In this table, the frequency column gives the percentage of words in which each letter appears. The ordering of the letters is basically the same as before, so I don’t think this way of counting will change your strategy.

Update 1/8/2022 5:29 PM
People have gently tweeted me that the Wordle source code—which you can easily download, and I could have easily downloaded before writing this post—has two lists. One is words that might be answers (2,315), and the other is additional words that can be guessed (10,657). You can run my scripts on either of these lists (or their concatenation) to refine your strategies. If you’re a serious Wordle player, think carefully about whether doing so would spoil your fun.

Thanks to Tim Dierks and Antonio Bueno.

Update 01/9/2022 11:22 AM
Todd Wells devised a way to grade five-letter words according to how well they match a decent-sized corpus of five-letter words. His grade is based on both the number of letters that match and whether they’re in the right position.
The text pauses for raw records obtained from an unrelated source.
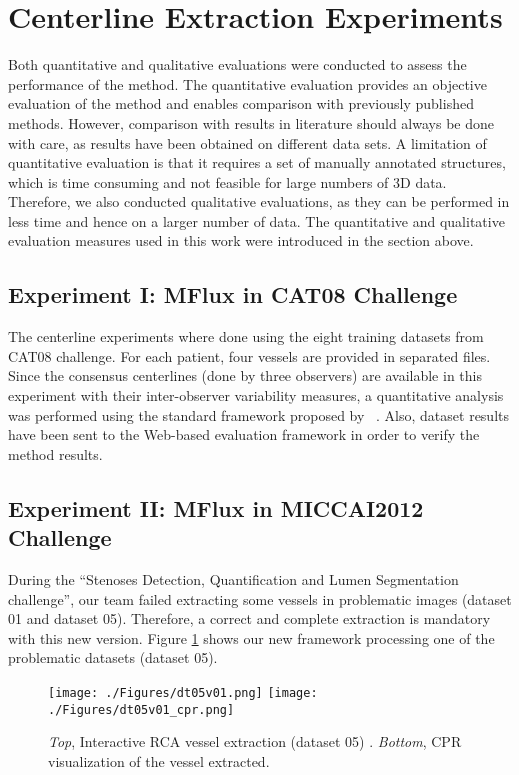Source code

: \section{Centerline Extraction Experiments}

Both quantitative and qualitative evaluations were conducted to assess the performance of the method. The quantitative evaluation provides an objective evaluation of the method and enables comparison with previously published methods. However, comparison with results in literature should always be done with care, as results have been obtained on different data sets. A limitation of quantitative evaluation is that it requires a set of manually annotated structures, which is time consuming and not feasible for large numbers of 3D data. Therefore, we also conducted qualitative evaluations, as they can be performed in less time and hence on a larger number of data. The quantitative and qualitative evaluation measures used in this work were introduced in the section above.

\subsection{Experiment I: MFlux in CAT08 Challenge}

The centerline experiments where done using the eight training datasets from CAT08 challenge. For each patient, four vessels are provided in separated files. Since the consensus centerlines (done by three observers) are available in this experiment with their inter-observer variability measures, a quantitative analysis was performed using the standard framework proposed by ~\citep{Schaap2009}. Also, dataset results have been sent to the Web-based evaluation framework in order to verify the method results.

\subsection{Experiment II: MFlux in MICCAI2012 Challenge}

During the ``Stenoses Detection, Quantification and Lumen Segmentation challenge'', our team failed extracting some  vessels in problematic images (dataset 01 and dataset 05). Therefore, a correct and complete extraction is mandatory with this new version. Figure \ref{fig:exp2_dt05} shows our new framework processing one of the problematic datasets (dataset 05).

\begin{figure}[htbp]
	\centering
		\texttt{[image: ./Figures/dt05v01.png]}
		\texttt{[image: ./Figures/dt05v01\_cpr.png]}
	\caption[MICCAI2012 Extraction]{\textit{Top}, Interactive RCA vessel extraction (dataset 05) . \textit{Bottom}, CPR visualization of the vessel extracted.}
	\label{fig:exp2_dt05}
\end{figure}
Both his Python code and his explanation of how it works are very clear, and you should go take a look.

I suppose I should have said this in the original post, but I’ll say it here: These methods of scoring letters and words are really just for your first—and maybe your second—guess (Todd makes this explicit by naming his script wordle_starting_guess). They are ways of increasing the probability of “hits” early in the game. After that, it’s a matter of vocabulary and logic to bring you home.


  1. Please don’t tweet me shell commands that can do this with less typing. I know they exist, but this was the most efficient for me because I could type it out with virtually no thought at all. 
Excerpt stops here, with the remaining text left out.